Resources

People often ask me "How did you learn how to hack?" The answer: by reading. This page is a collection of the blog posts and other articles that I have accumulated over the years of my journey. Enjoy!

This is a continuation of a previous blog post on Solana fuzzing. They found two bugs in the node software via fuzzing and this post is about triaging the bugs.

The first bug they found was an intricate memory leak. In Solana, the Instruction Meter is used to keep track of the amount of gas a program has left remaining. The meter is only checked at the end of a block, which should be fine. However, the ordering of operations matters here. During a previous security fix, the ordering was changed.

If an out of gas exception occurred at the same time that a unknown symbol error happened, then the latter error was simply overwritten. As a result, the string was left along on the heap without a reference to it. Although Rust provides memory safety, it doesn't guarantee that all memory is cleaned up. By default, this was only seven bytes, which was not a huge deal.

The string that gets allocated comes from the loaded ELF file - it's the name of the function. Since this is controllable, providing a very large name. The most we can do is 1M bytes being allocated. Using this in a loop on Solana over and over again will lead to the system being running out of RAM and crashing.

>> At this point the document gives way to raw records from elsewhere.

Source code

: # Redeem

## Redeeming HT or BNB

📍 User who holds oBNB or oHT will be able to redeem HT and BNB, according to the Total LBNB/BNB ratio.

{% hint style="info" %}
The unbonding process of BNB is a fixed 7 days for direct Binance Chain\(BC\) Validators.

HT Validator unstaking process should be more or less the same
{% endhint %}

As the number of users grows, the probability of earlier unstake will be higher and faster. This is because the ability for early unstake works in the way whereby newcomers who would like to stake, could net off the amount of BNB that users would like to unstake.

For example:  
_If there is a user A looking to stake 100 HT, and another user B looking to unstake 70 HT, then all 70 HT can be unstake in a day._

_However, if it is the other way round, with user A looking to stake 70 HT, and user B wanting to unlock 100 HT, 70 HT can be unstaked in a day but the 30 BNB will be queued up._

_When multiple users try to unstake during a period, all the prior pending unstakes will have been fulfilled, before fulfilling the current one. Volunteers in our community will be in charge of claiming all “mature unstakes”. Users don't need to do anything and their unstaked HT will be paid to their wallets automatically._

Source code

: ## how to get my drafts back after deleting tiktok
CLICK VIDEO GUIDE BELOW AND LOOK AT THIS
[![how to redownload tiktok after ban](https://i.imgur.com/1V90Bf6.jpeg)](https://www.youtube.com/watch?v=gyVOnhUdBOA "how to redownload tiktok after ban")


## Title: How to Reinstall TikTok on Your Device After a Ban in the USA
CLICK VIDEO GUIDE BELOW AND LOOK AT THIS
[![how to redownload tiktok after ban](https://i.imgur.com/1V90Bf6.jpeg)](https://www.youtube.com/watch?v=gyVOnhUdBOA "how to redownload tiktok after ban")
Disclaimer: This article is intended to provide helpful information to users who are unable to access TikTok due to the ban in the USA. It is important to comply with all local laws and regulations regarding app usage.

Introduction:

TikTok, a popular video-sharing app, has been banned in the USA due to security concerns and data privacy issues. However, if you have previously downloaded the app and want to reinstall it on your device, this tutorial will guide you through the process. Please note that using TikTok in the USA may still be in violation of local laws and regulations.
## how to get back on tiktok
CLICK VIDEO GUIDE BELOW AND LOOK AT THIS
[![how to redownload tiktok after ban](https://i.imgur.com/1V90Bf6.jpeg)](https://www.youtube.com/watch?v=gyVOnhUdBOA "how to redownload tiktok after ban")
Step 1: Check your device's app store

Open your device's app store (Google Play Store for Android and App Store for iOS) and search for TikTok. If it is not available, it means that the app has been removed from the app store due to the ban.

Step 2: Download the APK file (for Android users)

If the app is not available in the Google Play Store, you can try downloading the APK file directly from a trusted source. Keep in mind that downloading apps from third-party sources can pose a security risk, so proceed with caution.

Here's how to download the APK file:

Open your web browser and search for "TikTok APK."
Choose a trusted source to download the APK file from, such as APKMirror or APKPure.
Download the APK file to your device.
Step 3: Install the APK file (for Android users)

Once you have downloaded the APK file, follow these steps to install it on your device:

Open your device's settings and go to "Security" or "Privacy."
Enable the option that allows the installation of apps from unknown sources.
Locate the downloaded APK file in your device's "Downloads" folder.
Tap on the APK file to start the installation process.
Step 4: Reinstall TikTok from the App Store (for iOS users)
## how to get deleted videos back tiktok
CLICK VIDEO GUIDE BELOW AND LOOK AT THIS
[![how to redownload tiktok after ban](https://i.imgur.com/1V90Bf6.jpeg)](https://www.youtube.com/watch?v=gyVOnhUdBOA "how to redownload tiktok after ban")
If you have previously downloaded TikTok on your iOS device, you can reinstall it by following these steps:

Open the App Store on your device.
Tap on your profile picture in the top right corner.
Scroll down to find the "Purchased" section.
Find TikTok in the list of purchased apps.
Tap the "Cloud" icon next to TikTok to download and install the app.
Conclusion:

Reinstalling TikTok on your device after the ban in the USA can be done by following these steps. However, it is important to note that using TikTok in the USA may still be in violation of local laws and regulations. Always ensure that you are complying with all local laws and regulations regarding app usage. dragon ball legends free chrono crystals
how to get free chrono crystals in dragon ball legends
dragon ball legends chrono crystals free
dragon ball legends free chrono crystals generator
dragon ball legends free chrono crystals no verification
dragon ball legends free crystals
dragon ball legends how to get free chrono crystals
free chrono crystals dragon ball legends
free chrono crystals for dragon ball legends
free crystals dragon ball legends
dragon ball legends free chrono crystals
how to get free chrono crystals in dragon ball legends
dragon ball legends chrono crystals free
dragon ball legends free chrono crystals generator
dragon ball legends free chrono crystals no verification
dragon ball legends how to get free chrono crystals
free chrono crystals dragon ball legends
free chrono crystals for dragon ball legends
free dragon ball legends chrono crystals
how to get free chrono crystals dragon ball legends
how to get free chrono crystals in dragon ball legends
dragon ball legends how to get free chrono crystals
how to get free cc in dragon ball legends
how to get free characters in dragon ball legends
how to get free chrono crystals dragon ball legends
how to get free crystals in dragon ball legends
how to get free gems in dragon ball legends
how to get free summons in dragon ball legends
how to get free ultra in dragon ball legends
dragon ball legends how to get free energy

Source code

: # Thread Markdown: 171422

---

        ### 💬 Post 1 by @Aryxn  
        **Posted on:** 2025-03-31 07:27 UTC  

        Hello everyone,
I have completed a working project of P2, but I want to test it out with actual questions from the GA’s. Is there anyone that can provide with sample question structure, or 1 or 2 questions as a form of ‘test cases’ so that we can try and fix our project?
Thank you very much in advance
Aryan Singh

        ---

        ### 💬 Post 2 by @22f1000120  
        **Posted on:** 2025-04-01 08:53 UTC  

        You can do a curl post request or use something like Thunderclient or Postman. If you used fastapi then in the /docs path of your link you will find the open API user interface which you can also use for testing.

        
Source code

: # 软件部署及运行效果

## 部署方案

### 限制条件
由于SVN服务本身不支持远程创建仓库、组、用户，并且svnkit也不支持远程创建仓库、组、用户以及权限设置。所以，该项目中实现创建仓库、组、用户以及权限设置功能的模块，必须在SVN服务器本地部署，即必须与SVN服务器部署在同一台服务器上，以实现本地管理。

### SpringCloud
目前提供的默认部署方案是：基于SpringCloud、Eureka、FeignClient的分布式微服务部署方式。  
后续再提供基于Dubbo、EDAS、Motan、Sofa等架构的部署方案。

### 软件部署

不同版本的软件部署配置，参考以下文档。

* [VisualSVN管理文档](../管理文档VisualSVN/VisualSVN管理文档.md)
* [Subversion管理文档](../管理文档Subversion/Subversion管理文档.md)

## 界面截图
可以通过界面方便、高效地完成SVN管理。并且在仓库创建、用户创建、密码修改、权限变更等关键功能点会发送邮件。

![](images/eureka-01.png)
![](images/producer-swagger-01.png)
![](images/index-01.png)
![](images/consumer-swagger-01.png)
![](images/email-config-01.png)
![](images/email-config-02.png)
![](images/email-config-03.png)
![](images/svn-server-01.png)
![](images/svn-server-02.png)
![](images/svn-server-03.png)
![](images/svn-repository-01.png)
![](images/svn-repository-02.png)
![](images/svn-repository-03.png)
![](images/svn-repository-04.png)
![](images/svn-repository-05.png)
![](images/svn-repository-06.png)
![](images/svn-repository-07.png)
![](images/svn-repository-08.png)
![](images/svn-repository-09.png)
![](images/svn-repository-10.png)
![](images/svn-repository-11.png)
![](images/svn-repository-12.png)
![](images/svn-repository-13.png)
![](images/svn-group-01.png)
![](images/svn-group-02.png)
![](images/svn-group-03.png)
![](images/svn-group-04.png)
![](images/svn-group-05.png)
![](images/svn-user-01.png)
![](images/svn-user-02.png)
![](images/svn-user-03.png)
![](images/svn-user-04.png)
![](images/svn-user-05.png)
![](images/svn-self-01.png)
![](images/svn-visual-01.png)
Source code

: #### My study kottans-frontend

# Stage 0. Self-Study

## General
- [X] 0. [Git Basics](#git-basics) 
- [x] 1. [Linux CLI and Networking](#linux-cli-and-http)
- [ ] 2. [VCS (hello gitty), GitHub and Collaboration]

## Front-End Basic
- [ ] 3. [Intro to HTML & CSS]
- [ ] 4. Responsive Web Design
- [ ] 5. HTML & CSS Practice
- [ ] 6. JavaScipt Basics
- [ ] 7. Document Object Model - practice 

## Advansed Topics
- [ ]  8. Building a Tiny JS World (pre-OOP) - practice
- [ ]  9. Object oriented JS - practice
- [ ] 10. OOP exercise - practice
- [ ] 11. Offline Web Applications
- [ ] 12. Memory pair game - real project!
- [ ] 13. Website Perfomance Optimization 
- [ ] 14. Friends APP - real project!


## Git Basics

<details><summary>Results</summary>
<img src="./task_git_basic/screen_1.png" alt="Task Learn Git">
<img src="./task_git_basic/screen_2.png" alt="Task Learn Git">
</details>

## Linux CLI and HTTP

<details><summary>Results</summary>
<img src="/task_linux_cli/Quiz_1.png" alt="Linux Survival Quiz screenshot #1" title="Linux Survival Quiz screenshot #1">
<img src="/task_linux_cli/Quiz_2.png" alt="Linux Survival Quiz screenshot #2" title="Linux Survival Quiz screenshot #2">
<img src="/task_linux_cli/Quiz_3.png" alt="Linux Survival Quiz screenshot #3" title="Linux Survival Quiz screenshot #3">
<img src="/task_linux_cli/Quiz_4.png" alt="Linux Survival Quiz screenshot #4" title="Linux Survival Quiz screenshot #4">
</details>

The second bug was easy to trigger but hard to diagnose. The JIT terminated with Ok(0) but the interpreter returned with an access violation error. Juicy! Looks like there's an out-of-bounds write in the JIT somewhere.

The violation was at 0x100000000 specifically. This memory address stores some read-only data present in the ELF provided. In order to find the bug, they used GDB to see when and why this was being written to. The program has access and bounds checks in it. Why is this failing?

The instruction was being executed was cmp DWORD PTR [rax+0x19], 0x0. This is surprising because it's not an 8-bit operand!? Why!? The x86 instruction uses the opcode 0x81 but only for 16, 32, and 64-bit register operands. If you want to compare the 8-bit version, you must use the 0x80 opcode instead. This leads to the CPU performing an incorrect comparison and using unintended values around it. Neat!

By breaking the comparison for the write using an 8-bit value, we can write a single byte to the read-only memory section. At first, the author thought this could be used to compromise the execution of a program. However, this only allows for modifying your own program and not others. Instead of the 1M they were hoping for, they got 100K for this bug (and the last one).

Overall, it is a fantastic series! I enjoyed the Oracle approach to finding bugs that weren't the typical "fuzzier crashed" situation. Both bugs were relatively complicated and deep, yet not too many lines of code. Good strategy!